Anyone who has been married for any length of time - particularly if they have children - will know how difficult it can be to find the time for a date, let alone to make it a regular event. Many will empathise with the couple in the hit movie, Date Night, who are so determined to take advantage of the few hours they have wrangled to be together that they steal someone else's restaurant reservation. (My wife and I still talk about the good old days when all our children were playing in the local orchestra, thus freeing us up to go to a restaurant on Friday nights and have our "weekly conversation".)

In fact, the concept of parents having time for a "date night" is so novel these days in so-called "advanced economies" that it has become something of a cause with some organisations. In the United States date nights are promoted by a growing number of civic, corporate, and religious bodies under the banner of "date-night initiatives". As the report comments: "From the Date Night Challenge in Palm Beach to Yelp's Date Night Chicago to the Great Date Night in Chattanooga, these grassroots efforts represent a major new effort to improve the quality and stability of marriages and other romantic relationships in communities across the nation."

Of course, much of this crusading zeal is a response to today's preoccupation the concept of "soul-mate marriages" from which couples increasingly expect high levels of "intimacy, communication, and personal fulfilment". These are the sorts of unions glamorised by Hollywood movies about the perfect romance and the quest for the perfect partner. By contrast, few films celebrate the challenges of conquering the endless demands of ordinary life - household chores like washing, cooking and cleaning or the challenges of 60 hours a week in the workplace. The reason is clear: drudgery does little to enhance a relationship or to promote the sort of spontaneity and fun that good relationships thrive on. Drudgery's consequences are only too clear in the pages of the Date Night report which notes that between 40 and 50 percent of today's married couples will dissolve their relationships, with an even higher proportion of cohabiting couples doing the same.

But when couples do put in the effort to regularly break out of their routines and rediscover each other, their relationship improves and the possibility of a marital split recedes. For instance, when a couple has only one date night a week the level of happiness in marriage increases more than 300 per cent for both wives and husbands. The figure is similar for the couple's level of satisfaction with their personal communication and their level of sexual satisfaction. Their level of commitment also jumps by around 250 percent.

When you think about it, the report is actually confirming what common sense would suggest -- that when couples make the effort to spend time together and to continue developing their relationship, they are more likely to grow closer, rather than apart. This is something that was pointed out to me a long time ago by an old friend, a lawyer who made a point of refusing to handle divorce proceedings. Even though he did not have the benefit of modern research to back up his view, he had tested it in the real world over many years and was fond of telling stories about his experiences.

One of his anecdotes involved an elderly couple who were in their 80s and came to him wanting a divorce. After explaining that he didn't do divorces, he took the husband aside and asked why, at this stage of life, they were considering separating. The husband confessed that they just didn't seem to have anything in common any more and had grown apart. My friend responded by suggesting that the husband might want to consider trying a bit harder. He suggested that he take his wife out more to dinners and shows and demonstrate his affection by buying her flowers and so on -- just as he would have done when he was first courting her.
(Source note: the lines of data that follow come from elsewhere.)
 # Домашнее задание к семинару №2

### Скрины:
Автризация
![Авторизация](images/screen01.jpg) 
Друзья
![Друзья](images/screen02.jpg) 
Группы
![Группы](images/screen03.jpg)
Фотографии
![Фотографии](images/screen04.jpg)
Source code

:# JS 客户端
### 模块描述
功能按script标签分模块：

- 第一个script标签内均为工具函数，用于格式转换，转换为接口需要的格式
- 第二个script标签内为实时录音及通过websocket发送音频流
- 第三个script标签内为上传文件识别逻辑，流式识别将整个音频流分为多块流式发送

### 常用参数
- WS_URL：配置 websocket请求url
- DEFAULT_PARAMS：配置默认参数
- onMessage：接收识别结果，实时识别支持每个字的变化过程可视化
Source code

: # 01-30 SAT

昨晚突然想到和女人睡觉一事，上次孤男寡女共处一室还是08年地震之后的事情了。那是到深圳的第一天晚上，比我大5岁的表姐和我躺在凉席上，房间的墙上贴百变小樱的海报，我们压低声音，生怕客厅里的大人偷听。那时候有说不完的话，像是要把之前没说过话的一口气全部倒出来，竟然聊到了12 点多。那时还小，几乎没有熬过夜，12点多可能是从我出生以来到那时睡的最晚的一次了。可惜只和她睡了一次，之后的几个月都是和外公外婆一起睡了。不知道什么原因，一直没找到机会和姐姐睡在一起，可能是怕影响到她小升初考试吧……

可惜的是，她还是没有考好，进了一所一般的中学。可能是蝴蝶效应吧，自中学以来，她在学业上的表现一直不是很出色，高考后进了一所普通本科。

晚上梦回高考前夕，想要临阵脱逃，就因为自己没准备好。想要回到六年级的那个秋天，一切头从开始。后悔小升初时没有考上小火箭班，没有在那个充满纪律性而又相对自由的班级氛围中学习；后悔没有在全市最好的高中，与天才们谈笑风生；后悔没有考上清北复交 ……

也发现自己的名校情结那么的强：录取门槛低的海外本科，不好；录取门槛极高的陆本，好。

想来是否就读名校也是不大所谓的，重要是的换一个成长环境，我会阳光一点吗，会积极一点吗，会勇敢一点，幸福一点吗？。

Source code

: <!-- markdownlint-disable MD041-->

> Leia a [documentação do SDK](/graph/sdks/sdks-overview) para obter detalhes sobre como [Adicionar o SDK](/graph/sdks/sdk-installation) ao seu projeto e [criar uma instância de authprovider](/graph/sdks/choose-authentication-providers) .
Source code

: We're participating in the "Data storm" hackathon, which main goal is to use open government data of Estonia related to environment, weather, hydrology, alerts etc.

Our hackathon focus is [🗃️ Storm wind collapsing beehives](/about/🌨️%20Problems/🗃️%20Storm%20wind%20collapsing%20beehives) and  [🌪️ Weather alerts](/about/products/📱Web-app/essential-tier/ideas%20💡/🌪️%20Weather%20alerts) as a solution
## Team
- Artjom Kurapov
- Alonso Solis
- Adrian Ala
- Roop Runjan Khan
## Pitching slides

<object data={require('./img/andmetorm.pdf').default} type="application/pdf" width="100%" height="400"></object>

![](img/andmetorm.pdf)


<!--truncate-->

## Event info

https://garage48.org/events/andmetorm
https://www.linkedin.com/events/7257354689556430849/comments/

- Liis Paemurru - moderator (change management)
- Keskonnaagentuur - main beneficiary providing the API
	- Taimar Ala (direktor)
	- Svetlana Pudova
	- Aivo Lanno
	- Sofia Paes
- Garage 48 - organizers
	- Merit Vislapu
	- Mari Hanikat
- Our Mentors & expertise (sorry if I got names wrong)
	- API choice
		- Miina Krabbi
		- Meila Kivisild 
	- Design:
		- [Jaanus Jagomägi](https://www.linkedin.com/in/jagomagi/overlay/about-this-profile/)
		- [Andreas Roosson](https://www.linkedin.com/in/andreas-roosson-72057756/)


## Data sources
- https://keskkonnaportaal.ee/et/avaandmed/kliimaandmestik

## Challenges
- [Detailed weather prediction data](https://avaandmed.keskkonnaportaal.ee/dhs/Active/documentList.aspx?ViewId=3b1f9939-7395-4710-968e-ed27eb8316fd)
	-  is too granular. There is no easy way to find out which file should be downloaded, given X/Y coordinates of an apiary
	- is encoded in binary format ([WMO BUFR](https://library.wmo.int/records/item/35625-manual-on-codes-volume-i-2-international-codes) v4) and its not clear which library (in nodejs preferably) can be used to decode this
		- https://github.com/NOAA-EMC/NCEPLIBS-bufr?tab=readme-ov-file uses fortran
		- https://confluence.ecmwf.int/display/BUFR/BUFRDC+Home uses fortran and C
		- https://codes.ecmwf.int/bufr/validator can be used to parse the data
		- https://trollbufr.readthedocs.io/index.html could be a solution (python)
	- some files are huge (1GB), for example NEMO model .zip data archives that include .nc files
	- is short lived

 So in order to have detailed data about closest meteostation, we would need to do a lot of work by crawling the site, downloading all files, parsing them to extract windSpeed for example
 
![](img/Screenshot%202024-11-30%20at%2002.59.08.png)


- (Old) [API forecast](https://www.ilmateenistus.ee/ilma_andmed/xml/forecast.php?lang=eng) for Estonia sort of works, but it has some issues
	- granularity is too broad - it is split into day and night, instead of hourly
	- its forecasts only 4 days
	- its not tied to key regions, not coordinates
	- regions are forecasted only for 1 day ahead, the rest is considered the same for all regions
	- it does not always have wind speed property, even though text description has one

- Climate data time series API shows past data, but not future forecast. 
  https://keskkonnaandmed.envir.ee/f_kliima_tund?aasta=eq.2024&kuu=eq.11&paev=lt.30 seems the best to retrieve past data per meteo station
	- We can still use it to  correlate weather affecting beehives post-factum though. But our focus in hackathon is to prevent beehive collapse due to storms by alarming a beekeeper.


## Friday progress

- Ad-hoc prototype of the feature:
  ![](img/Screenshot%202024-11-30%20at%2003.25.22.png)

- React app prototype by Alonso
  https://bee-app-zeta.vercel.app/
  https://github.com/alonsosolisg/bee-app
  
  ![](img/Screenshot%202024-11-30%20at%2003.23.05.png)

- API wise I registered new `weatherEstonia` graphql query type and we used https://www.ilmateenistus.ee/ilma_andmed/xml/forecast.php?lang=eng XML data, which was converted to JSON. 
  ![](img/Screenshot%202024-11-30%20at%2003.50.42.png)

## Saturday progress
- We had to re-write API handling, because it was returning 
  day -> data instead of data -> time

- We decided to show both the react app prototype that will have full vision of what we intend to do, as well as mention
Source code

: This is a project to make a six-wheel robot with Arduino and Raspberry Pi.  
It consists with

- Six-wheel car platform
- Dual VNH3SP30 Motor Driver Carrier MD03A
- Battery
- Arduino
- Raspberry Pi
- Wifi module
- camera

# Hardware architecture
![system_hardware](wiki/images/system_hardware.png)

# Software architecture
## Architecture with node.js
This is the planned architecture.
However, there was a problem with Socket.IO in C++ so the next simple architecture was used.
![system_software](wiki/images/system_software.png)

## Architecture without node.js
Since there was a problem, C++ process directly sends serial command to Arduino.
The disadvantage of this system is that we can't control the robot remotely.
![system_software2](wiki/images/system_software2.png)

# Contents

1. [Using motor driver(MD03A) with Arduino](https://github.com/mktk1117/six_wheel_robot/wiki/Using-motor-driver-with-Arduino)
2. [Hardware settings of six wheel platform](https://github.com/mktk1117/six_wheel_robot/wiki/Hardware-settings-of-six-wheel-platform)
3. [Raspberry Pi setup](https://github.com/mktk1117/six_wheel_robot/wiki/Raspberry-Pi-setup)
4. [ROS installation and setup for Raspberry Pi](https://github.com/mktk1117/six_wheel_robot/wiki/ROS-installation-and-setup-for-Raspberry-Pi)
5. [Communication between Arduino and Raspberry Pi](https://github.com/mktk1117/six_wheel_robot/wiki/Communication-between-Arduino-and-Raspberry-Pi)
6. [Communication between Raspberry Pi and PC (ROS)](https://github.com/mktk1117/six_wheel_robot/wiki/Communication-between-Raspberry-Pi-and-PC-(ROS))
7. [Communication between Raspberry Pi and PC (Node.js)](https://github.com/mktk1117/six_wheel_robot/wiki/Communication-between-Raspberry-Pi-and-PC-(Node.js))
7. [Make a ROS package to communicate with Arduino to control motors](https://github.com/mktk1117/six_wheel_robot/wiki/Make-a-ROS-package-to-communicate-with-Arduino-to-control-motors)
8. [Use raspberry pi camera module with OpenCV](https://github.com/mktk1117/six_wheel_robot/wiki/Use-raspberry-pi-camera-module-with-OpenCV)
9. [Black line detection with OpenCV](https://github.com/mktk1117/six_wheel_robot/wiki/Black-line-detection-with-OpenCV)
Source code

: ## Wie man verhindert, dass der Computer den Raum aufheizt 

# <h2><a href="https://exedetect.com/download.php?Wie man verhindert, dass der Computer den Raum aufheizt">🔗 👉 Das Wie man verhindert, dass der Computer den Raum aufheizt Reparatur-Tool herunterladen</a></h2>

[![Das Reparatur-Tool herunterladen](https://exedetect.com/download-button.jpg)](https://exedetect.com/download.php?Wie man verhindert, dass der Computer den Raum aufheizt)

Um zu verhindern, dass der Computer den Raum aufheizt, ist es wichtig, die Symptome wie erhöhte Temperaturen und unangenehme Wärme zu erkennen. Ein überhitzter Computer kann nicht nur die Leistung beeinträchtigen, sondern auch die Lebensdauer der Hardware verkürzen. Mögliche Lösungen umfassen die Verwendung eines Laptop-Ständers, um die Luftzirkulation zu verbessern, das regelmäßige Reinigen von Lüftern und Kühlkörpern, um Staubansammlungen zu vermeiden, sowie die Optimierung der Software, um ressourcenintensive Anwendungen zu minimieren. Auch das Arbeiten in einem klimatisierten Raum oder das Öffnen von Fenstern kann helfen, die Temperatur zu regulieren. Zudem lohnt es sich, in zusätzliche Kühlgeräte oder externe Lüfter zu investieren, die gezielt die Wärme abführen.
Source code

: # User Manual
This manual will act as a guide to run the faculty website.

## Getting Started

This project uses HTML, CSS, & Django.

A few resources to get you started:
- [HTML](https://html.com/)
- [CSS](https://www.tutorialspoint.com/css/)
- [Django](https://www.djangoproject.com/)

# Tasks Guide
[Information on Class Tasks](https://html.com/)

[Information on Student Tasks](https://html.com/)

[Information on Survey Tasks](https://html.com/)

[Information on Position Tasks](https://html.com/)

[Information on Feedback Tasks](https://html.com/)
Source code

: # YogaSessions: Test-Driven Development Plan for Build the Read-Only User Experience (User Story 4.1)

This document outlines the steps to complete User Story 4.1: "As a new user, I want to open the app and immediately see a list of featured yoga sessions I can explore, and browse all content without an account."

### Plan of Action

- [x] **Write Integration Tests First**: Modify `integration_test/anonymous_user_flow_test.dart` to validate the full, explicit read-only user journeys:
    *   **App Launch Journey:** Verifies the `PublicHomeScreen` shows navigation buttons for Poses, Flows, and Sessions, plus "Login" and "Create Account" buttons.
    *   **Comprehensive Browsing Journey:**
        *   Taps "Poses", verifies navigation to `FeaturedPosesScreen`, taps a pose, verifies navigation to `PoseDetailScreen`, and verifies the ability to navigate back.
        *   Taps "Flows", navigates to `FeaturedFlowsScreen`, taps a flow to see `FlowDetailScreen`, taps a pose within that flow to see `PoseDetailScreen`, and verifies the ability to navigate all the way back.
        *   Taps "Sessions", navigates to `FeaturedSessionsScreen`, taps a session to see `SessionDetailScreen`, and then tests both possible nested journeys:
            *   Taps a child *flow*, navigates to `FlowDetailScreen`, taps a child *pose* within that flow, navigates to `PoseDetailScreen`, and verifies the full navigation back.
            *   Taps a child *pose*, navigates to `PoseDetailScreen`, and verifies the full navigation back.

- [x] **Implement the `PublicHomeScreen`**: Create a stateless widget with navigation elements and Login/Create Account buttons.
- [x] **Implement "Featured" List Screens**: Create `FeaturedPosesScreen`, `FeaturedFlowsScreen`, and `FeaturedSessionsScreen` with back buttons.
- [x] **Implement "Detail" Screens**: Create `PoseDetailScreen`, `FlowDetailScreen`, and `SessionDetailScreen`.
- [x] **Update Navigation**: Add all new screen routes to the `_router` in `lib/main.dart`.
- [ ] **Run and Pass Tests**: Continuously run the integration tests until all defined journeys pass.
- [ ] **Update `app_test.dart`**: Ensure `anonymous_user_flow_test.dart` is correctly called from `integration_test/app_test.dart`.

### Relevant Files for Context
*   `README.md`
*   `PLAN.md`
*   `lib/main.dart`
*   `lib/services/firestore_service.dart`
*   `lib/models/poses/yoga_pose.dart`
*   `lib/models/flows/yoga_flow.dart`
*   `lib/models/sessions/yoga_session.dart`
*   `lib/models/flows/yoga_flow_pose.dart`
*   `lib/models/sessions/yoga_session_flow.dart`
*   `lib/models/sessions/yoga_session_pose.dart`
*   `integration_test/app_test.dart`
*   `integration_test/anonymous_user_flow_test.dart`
My friend didn't hear from the couple for a number of years, but finally the husband came to him to process his wife's will. When my friend asked why the two had not gone ahead with the divorce, the husband explained that he had taken the lawyer's advice, that he had started dating his wife again and that they had managed to turn their twilight years into the happiest time of their lives together.

With the encouragement of the latest study on date nights, perhaps more couples will be moved to act on my friend's common-sense advice.